“Has anything like this happened before,” Michael said. “Not shooting, necessarily, but… accidents, say? Something in the last year or two that looked like an accident but might not have been?”
“No, nothing. I am not prone to accidents, as a rule, so I would notice,” Bertram said. “Walter is the one for accidents, but then he tends to be a neck or nothing rider. He had a fall last year that could have been nasty — something broke as he was about to jump — but he landed in the hedge and came off more or less unscathed.”

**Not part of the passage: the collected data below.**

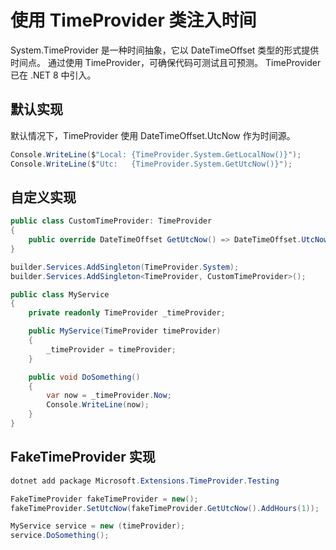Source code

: # 使用 TimeProvider 类注入时间

System.TimeProvider 是一种时间抽象，它以 DateTimeOffset 类型的形式提供时间点。 通过使用 TimeProvider，可确保代码可测试且可预测。 TimeProvider 已在 .NET 8 中引入。

## 默认实现

默认情况下，TimeProvider 使用 DateTimeOffset.UtcNow 作为时间源。

```csharp
Console.WriteLine($"Local: {TimeProvider.System.GetLocalNow()}");
Console.WriteLine($"Utc:   {TimeProvider.System.GetUtcNow()}");
```

## 自定义实现

```csharp
public class CustomTimeProvider: TimeProvider
{
    public override DateTimeOffset GetUtcNow() => DateTimeOffset.UtcNow.AddHours(1);
}
```

```csharp
builder.Services.AddSingleton(TimeProvider.System);
builder.Services.AddSingleton<TimeProvider, CustomTimeProvider>();
```

```csharp
public class MyService
{
    private readonly TimeProvider _timeProvider;

    public MyService(TimeProvider timeProvider)
    {
        _timeProvider = timeProvider;
    }

    public void DoSomething()
    {
        var now = _timeProvider.Now;
        Console.WriteLine(now);
    }
}
```

## FakeTimeProvider 实现

```powershell
dotnet add package Microsoft.Extensions.TimeProvider.Testing
```

```csharp
FakeTimeProvider fakeTimeProvider = new();
fakeTimeProvider.SetUtcNow(fakeTimeProvider.GetUtcNow().AddHours(1));

MyService service = new (timeProvider);
service.DoSomething();
```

“There was a stray shot near him last winter, too, do you remember?” Bea said. “He had wandered away from the rest of the shooting party and there was a shot very close to him.”
“Well, Walter is an idiot, in some ways,” Bertram said easily. “He never thinks, and ends up in the line of fire. But I have never even had the smallest accident of that nature, so this has come from nowhere. And why now… here and now? There must be easier ways, less risky.”
“Exactly,” Michael said. “There is an urgency about this that is very striking. The assassin could not wait, and needed to stop you immediately from doing… something. Your marriage, possibly, or a legal matter. Were you about to make a will, or anything of that sort?”
“I have had a will in place since I came of age, and it was updated weeks ago to take my forthcoming marriage into account.”
“Do you have any information that you are about to reveal?”
“Such as what?”
“Anything. The murder of Mr Nicholson, possibly, but it could be anything. Have you recently found out something detrimental to another person?”
“Nothing at all.” He sighed. “I think it must be about our marriage, Bea. Do you have any rejected suitors with murderous tendencies?”
“No. Well, not with murderous tendencies. There was the Marquess of Embleton, but I cannot see him hiding in bushes, can you?”
“And he was not here last night,” Michael said. “I will check, but it seems unlikely. Anyone else?”
“There was only Eustace…”
“Mr Eustace!” Michael sat up a little straighter. “He wished to marry you, Miss Franklyn?”
“Oh, yes. He offered twice before I was betrothed to Walter, and when that fell apart, he offered again, but he only wanted my fortune, you know. He was never in love with me or anything of that nature.”
“How do you know that?”
“A girl knows when a man feels a real passion for her. It is in his eyes, the way he looks at her, the way he hangs on every word, and when he proposes, it all tumbles out. One cannot be in any doubt about it.” She glanced at Bertram, blushing a little. “Eustace had none of that. He told me how well circumstanced he was, his income and so forth, and he talked of attachment but it was all so… socold, somehow.”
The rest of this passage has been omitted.